Tally the lines in the listing below that contain "following" and report the tally alone.

• • • • • • •

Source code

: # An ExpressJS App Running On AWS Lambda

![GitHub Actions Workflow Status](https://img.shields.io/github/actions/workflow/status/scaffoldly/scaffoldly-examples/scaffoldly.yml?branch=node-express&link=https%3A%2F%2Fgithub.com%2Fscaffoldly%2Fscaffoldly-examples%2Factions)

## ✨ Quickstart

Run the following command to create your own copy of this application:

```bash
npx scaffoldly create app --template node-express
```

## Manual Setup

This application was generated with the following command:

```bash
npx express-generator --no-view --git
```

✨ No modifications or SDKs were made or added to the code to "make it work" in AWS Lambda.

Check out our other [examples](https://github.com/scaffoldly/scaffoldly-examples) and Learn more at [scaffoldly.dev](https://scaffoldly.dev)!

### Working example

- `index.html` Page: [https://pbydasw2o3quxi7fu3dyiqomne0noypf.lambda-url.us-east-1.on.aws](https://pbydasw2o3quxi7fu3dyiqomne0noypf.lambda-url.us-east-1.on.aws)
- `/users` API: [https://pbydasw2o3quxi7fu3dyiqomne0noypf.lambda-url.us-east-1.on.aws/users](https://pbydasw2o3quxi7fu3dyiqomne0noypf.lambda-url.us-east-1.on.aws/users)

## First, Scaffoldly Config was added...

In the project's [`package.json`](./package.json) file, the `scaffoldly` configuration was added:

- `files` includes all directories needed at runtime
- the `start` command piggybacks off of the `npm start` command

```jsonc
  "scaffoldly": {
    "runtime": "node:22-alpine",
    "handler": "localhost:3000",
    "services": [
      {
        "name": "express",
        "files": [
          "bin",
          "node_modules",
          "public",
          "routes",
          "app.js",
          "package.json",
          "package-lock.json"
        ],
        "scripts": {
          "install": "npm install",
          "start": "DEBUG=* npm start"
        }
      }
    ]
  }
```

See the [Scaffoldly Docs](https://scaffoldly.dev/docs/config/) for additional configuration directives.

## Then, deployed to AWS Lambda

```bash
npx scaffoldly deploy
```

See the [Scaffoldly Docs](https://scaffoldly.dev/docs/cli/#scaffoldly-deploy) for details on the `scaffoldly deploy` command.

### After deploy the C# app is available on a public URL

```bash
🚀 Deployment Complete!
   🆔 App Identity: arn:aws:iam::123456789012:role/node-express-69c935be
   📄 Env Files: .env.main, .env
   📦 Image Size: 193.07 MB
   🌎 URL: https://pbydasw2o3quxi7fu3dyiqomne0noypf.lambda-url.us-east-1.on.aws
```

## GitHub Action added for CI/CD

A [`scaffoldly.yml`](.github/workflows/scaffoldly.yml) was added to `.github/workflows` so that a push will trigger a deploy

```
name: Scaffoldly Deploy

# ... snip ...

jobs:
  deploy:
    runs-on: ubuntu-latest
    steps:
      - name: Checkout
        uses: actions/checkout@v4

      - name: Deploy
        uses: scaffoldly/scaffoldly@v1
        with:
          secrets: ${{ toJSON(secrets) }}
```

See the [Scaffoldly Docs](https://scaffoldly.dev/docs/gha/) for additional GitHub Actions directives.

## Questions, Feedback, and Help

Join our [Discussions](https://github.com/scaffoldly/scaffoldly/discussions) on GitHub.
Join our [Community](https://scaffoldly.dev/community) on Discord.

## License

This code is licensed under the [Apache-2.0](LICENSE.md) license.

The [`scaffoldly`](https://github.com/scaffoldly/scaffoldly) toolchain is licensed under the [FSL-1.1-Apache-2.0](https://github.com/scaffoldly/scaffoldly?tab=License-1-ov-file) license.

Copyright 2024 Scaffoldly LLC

• • • • • • •

**Response to this task:** 2